• _INSTRUCTIONS FOR THE TASK_
Among the lines below, the one containing "This is defined so that" opens the range and the one containing "The integral is" closes it. Print that range exactly, without the pictures.

(RECORDS TO PROCESS)

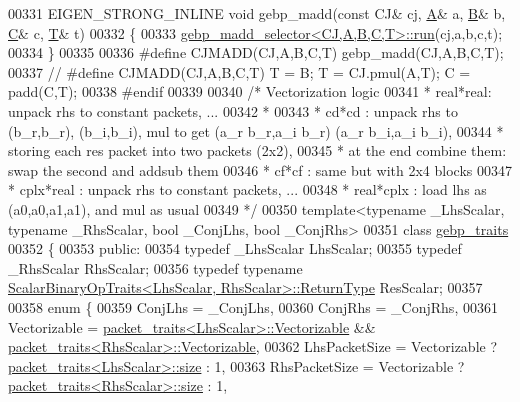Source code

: \begin{DoxyCode}
00331   EIGEN\_STRONG\_INLINE \textcolor{keywordtype}{void} gebp\_madd(\textcolor{keyword}{const} CJ& cj, \hyperlink{group___core___module_class_eigen_1_1_matrix}{A}& a, \hyperlink{group___core___module_class_eigen_1_1_matrix}{B}& b, \hyperlink{group___core___module}{C}& c, \hyperlink{group___sparse_core___module}{T}& t)
00332   \{
00333     \hyperlink{struct_eigen_1_1internal_1_1gebp__madd__selector}{gebp\_madd\_selector<CJ,A,B,C,T>::run}(cj,a,b,c,t);
00334   \}
00335 
00336 \textcolor{preprocessor}{  #define CJMADD(CJ,A,B,C,T)  gebp\_madd(CJ,A,B,C,T);}
00337 \textcolor{comment}{//   #define CJMADD(CJ,A,B,C,T)  T = B; T = CJ.pmul(A,T); C = padd(C,T);}
00338 \textcolor{preprocessor}{#endif}
00339 
00340 \textcolor{comment}{/* Vectorization logic}
00341 \textcolor{comment}{ *  real*real: unpack rhs to constant packets, ...}
00342 \textcolor{comment}{ * }
00343 \textcolor{comment}{ *  cd*cd : unpack rhs to (b\_r,b\_r), (b\_i,b\_i), mul to get (a\_r b\_r,a\_i b\_r) (a\_r b\_i,a\_i b\_i),}
00344 \textcolor{comment}{ *          storing each res packet into two packets (2x2),}
00345 \textcolor{comment}{ *          at the end combine them: swap the second and addsub them }
00346 \textcolor{comment}{ *  cf*cf : same but with 2x4 blocks}
00347 \textcolor{comment}{ *  cplx*real : unpack rhs to constant packets, ...}
00348 \textcolor{comment}{ *  real*cplx : load lhs as (a0,a0,a1,a1), and mul as usual}
00349 \textcolor{comment}{ */}
00350 \textcolor{keyword}{template}<\textcolor{keyword}{typename} \_LhsScalar, \textcolor{keyword}{typename} \_RhsScalar, \textcolor{keywordtype}{bool} \_ConjLhs, \textcolor{keywordtype}{bool} \_ConjRhs>
00351 \textcolor{keyword}{class }\hyperlink{class_eigen_1_1internal_1_1gebp__traits}{gebp\_traits}
00352 \{
00353 \textcolor{keyword}{public}:
00354   \textcolor{keyword}{typedef} \_LhsScalar LhsScalar;
00355   \textcolor{keyword}{typedef} \_RhsScalar RhsScalar;
00356   \textcolor{keyword}{typedef} \textcolor{keyword}{typename} \hyperlink{group___core___module_struct_eigen_1_1_scalar_binary_op_traits}{ScalarBinaryOpTraits<LhsScalar, RhsScalar>::ReturnType}
       ResScalar;
00357 
00358   \textcolor{keyword}{enum} \{
00359     ConjLhs = \_ConjLhs,
00360     ConjRhs = \_ConjRhs,
00361     Vectorizable = \hyperlink{struct_eigen_1_1internal_1_1packet__traits}{packet\_traits<LhsScalar>::Vectorizable} && 
      \hyperlink{struct_eigen_1_1internal_1_1packet__traits}{packet\_traits<RhsScalar>::Vectorizable},
00362     LhsPacketSize = Vectorizable ? \hyperlink{struct_eigen_1_1internal_1_1packet__traits}{packet\_traits<LhsScalar>::size} : 1,
00363     RhsPacketSize = Vectorizable ? \hyperlink{struct_eigen_1_1internal_1_1packet__traits}{packet\_traits<RhsScalar>::size} : 1,

\end{DoxyCode}
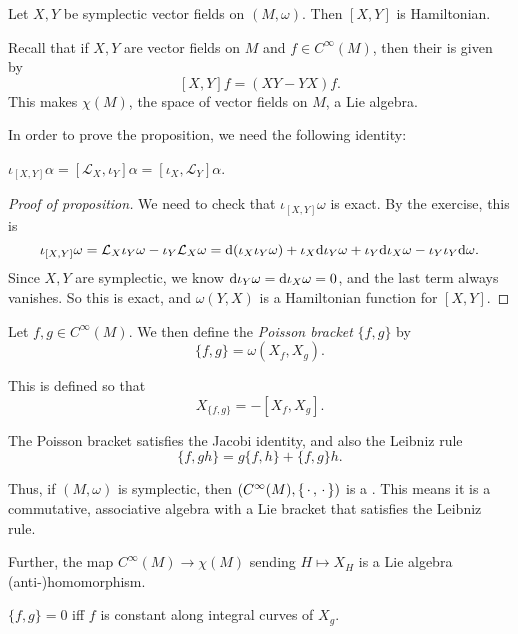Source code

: \documentclass[a4paper]{article}
\begin{document}
\begin{prop}
  Let $X, Y$ be symplectic vector fields on $(M, \omega)$. Then $[X, Y]$ is Hamiltonian.
\end{prop}
Recall that if $X, Y$ are vector fields on $M$ and $f \in C^\infty(M)$, then their  is given by
\[
  [X, Y]f = (XY - YX)f.
\]
This makes $\chi(M)$, the space of vector fields on $M$, a Lie algebra.

In order to prove the proposition, we need the following identity:
\begin{ex}
  $\iota_{[X, Y]}\alpha = [\mathcal{L}_X, \iota_Y] \alpha = [\iota_X, \mathcal{L}_Y] \alpha$.
\end{ex}

\begin{proof}[Proof of proposition]
  We need to check that $\iota_{[X, Y]} \omega$ is exact. By the exercise, this is
  \[
    \iota_{[X, Y]}\omega = \mathcal{L}_X \iota_Y \omega - \iota_Y \mathcal{L}_X \omega = \mathrm{d} (\iota_X \iota_Y \omega) + \iota_X \mathrm{d} \iota_Y \omega + \iota_Y \mathrm{d} \iota_X \omega - \iota_Y \iota_Y \mathrm{d} \omega.
  \]
  Since $X, Y$ are symplectic, we know $\mathrm{d} \iota_Y \omega = \mathrm{d} \iota_X \omega = 0$, and the last term always vanishes. So this is exact, and $\omega(Y, X)$ is a Hamiltonian function for $[X, Y]$.
\end{proof}

\begin{defi}
  Let $f, g \in C^\infty(M)$. We then define the \emph{Poisson bracket} $\{f, g\}$ by
  \[
    \{f, g\} = \omega(X_f, X_g).
  \]
\end{defi}
This is defined so that
\[
  X_{\{f, g\}} = -[X_f, X_g].
\]
\begin{ex}
  The Poisson bracket satisfies the Jacobi identity, and also the Leibniz rule
  \[
    \{f, gh\} = g\{f, h\} + \{f, g\}h.
  \]
\end{ex}
Thus, if $(M, \omega)$ is symplectic, then $(C^\infty(M), \{\,\cdot\,, \,\cdot\,\})$ is a . This means it is a commutative, associative algebra with a Lie bracket that satisfies the Leibniz rule.

Further, the map $C^\infty(M) \to \chi(M)$ sending $H \mapsto X_H$ is a Lie algebra (anti-)homomorphism.

\begin{prop}
  $\{f, g\} = 0$ iff $f$ is constant along integral curves of $X_g$.
\end{prop}
\end{document}
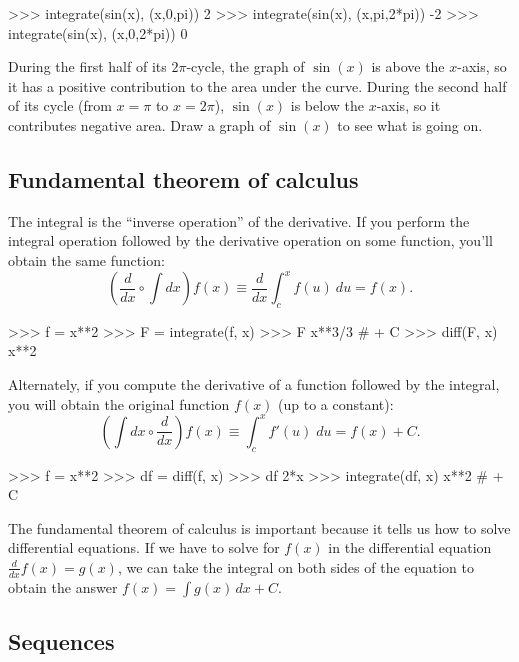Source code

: \small
\begin{verbatimtab}
>>> integrate(sin(x), (x,0,pi))
2
>>> integrate(sin(x), (x,pi,2*pi))
-2
>>> integrate(sin(x), (x,0,2*pi))
0
\end{verbatimtab}
\normalsize

\noindent
During the first half of its $2\pi$-cycle,
the graph of $\sin(x)$ is above the $x$-axis, so it has a positive contribution to the area under the curve.
During the second half of its cycle (from $x=\pi$ to $x=2\pi$),
$\sin(x)$ is below the $x$-axis, so it contributes negative area.
Draw a graph of $\sin(x)$ to see what is going on. 

\subsection{Fundamental theorem of calculus}
\label{calculus:fundamental_theorem_of_calculus}

The integral is the ``inverse operation'' of the derivative.
If you perform the integral operation followed by the derivative operation on some function, 
you'll obtain the same function:
\[
  \left(\frac{d}{dx} \circ \int dx \right) f(x) \equiv \frac{d}{dx} \int_c^x f(u)\:du = f(x).
\]



\small
\begin{verbatimtab}
>>> f = x**2
>>> F = integrate(f, x)
>>> F
x**3/3           # + C
>>> diff(F, x)
x**2
\end{verbatimtab}
\normalsize

\noindent
Alternately, if you compute the derivative of a function followed by the integral,
you will obtain the original function $f(x)$ (up to a constant):
\[
  \left( \int dx \circ \frac{d}{dx}\right) f(x) \equiv \int_c^x f'(u)\;du = f(x) + C.
\]



\small
\begin{verbatimtab}
>>> f = x**2
>>> df = diff(f, x)
>>> df
2*x
>>> integrate(df, x)
x**2    # + C
\end{verbatimtab}
\normalsize

\noindent
The fundamental theorem of calculus is important because it tells us how to solve differential equations.
If we have to solve for $f(x)$ in the differential equation $\frac{d}{dx}f(x) = g(x)$,
we can take the integral on both sides of the equation to obtain the answer $f(x) = \int g(x)\,dx + C$.

\subsection{Sequences}
\label{calculus:sequences}

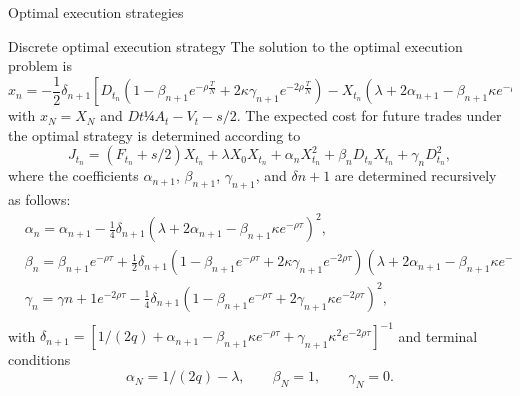 \documentclass[]{beamer}
\begin{document}
\begin{frame}[t]
\begin{columns}[t]
\begin{column}{\onecolwid}
\begin{block}{Optimal execution strategies }
            \begin{alertblock}{Discrete optimal execution strategy}
                The solution to the optimal execution problem is
                \begin{equation*}
                    x_n = - \frac{1}{2} \delta_{n + 1} [D_{t_n} (1 - \beta_{n + 1} e^{ - \rho \frac{T}{N}} + 2 \kappa \gamma_{n+1} e^{ - 2 \rho \frac{T}{N}}) 
                    - X_{t_n} (\lambda + 2 \alpha_{n+1} - \beta_{n+1}\kappa e^{ - \rho \frac{T}{N}}) ], 
                \end{equation*}
                with $x_N = X_N$ and $Dt ¼ A_t - V_t - s/2$. The expected cost for future trades under the optimal
                strategy is determined according to
                \begin{equation*}
                    J_{t_n} = (F_{t_n} + s/2) X_{t_n} + \lambda X_0 X_{t_n} + \alpha_n X_{t_n} ^2 + \beta_{n} D_{t_n} X_{t_n} + \gamma_n D_{t_n}^2, 
                \end{equation*}
                where the coefficients $\alpha_{n+1}$, $\beta_{n+1}$, $\gamma_{n+1}$, and $\delta{n+1}$ are determined recursively as follows:
                \begin{align*}
                    & \alpha_{n} = \alpha_{n+1} - \frac{1}{4} \delta _{n+1} (\lambda + 2 \alpha_{n+1} - \beta_{n+1} \kappa e^{- \rho \tau})^2, \\
                    & \beta_{n} =  \beta_{n+1} e^{- \rho \tau}  + \frac{1}{2} \delta _{n+1} (1 - \beta_{n+1} e^{- \rho \tau} 
                        + 2 \kappa \gamma_{n+1} e^{- 2 \rho \tau}) (\lambda + 2 \alpha_{n+1} - \beta_{n+1} \kappa e^{-\rho \tau}), \\
                    & \gamma_n =   \gamma{n+1} e^{- 2 \rho \tau} - \frac{1}{4} \delta _{n+1} (1 - \beta _{n+1} e^{- \rho \tau} 
                + 2 \gamma _{n+1} \kappa e^{- 2 \rho \tau})^2, \\
                \end{align*}
                with $\delta_{n+1} = [1/(2q) + \alpha_{n+1} - \beta_{n+1} \kappa e^{-\rho \tau} + \gamma _{n+1} \kappa ^2 e^{- 2 \rho \tau}]^{-1}$ and terminal conditions
                \begin{equation*}
                    \alpha_{N} = 1/(2q) - \lambda, \;\;\;\;\;\;\; \beta_N = 1, \;\;\;\;\;\;\; \gamma_N = 0.
                \end{equation*}
            \end{alertblock}
    
            

\end{block}
\end{column}
\end{columns}
\end{frame}
\end{document}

(End RECORDS TO PROCESS)

• _ANSWER SPACE_
This is defined so that
\[
  X_{\{f, g\}} = -[X_f, X_g].
\]
\begin{ex}
  The Poisson bracket satisfies the Jacobi identity, and also the Leibniz rule
  \[
    \{f, gh\} = g\{f, h\} + \{f, g\}h.
  \]
\end{ex}
Thus, if $(M, \omega)$ is symplectic, then $(C^\infty(M), \{\,\cdot\,, \,\cdot\,\})$ is a . This means it is a commutative, associative algebra with a Lie bracket that satisfies the Leibniz rule.

Further, the map $C^\infty(M) \to \chi(M)$ sending $H \mapsto X_H$ is a Lie algebra (anti-)homomorphism.

\begin{prop}
  $\{f, g\} = 0$ iff $f$ is constant along integral curves of $X_g$.
\end{prop}
\end{document}
Source code

: \small
\begin{verbatimtab}
>>> integrate(sin(x), (x,0,pi))
2
>>> integrate(sin(x), (x,pi,2*pi))
-2
>>> integrate(sin(x), (x,0,2*pi))
0
\end{verbatimtab}
\normalsize

\noindent
During the first half of its $2\pi$-cycle,
the graph of $\sin(x)$ is above the $x$-axis, so it has a positive contribution to the area under the curve.
During the second half of its cycle (from $x=\pi$ to $x=2\pi$),
$\sin(x)$ is below the $x$-axis, so it contributes negative area.
Draw a graph of $\sin(x)$ to see what is going on. 

\subsection{Fundamental theorem of calculus}
\label{calculus:fundamental_theorem_of_calculus}

The integral is the ``inverse operation'' of the derivative.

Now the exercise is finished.